As some of you might have realised from the cake decoration picture I had up as Silent Sunday, we recently passed the incredible milestone of Ramona’s first birthday.
I thought about writing this post to her, but I’ve actually already done that in a way. Ashley and I each wrote a letter to her and put it away, along with her cards from everyone, for her to read when she’s older. We plan to write one each year and give her the whole lot at a milestone birthday like 18 when she can start to appreciate what’s in them. The tone of the letters was quite interestingly different; mine was a waffly description of her birth, and the things she’s learned to do, and what I find amazing about her, whereas Ashley’s was a shorter but beautifully emotional piece all about how he feels about her. The whole of which I think will make a great mixture of stories from childhood and understanding how parents can be just overwhelmed with love.
For me, being the mother of a one-year-old is, as I think with most childhood milestones, bittersweet. On the one hand, I’m truly excited at all the amazing things she can do; she walks pretty well, now, and she’s learned to clap at last! I’m very happy that we’re embarking on a journey that will see her gain even more independence and the ability to communicate clearly. She can now understand simple directions and that’s really quite amazing when I compare her to the blinky, waily, confused, wrinkled little pudding I held in my arms a year ago.

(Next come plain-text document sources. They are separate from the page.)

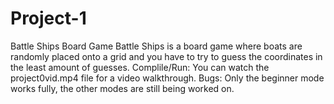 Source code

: # Project-1
Battle Ships Board Game
Battle Ships is a board game where boats are randomly placed onto a grid and you have to try to guess the coordinates in the least amount of guesses.
Complile/Run:  You can watch the project0vid.mp4 file for a video walkthrough.
Bugs: Only the beginner mode works fully, the other modes are still being worked on.




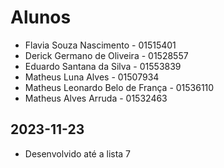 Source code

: # Alunos

* Flavia Souza Nascimento - 01515401
* Derick Germano de Oliveira - 01528557
* Eduardo Santana da Silva - 01553839
* Matheus Luna Alves - 01507934
* Matheus Leonardo Belo de França - 01536110
* Matheus Alves Arruda - 01532463

## 2023-11-23

* Desenvolvido até a lista 7

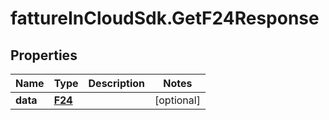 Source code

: # fattureInCloudSdk.GetF24Response

## Properties

Name | Type | Description | Notes
------------ | ------------- | ------------- | -------------
**data** | [**F24**](F24.md) |  | [optional] 


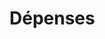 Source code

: # Dépenses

On the other hand, she’ll never be that tiny little brand new person ever again. And I find that sad. Maybe it’s the reminder of my own mortality. Maybe it’s the knowledge that, although we have a long way to go (and I’m terrified of teenagerhood), every step she learns to take already takes her further away from me. Although she suffers a little separation anxiety at nursery on and off – though mostly enjoys it – she loves being left with grandparents and doesn’t seem to mind if it’s me or Ashley with her. All of which certainly makes going back to work, which I’m thrilled I did, much easier but at the same time reminds me that although I feel like she’s an extension of me, she’s also very much her own person.
That’s the challenge of parenthood, I think. To you, they are almost literally your own flesh and blood; when they are away from you, something is missing. When they are sad, something in you is broken. When they are happy, something in you flies. When they are learning, exploring, doing, something in you delights with them every step of the way. And yet they are not you, and every move they make is for them, and must be for the them, and will be for them. Until, one day, if they choose to make it so and are lucky enough to fulfil their choice, it will be for their children.
I wish I could say this has made me even nicer to my own mother – not that I’m unpleasant to her, you understand; we are actually very close! – but I don’t think that’s how it works. Once a selfish kid, always a selfish kid.
And once a mother, always a mother.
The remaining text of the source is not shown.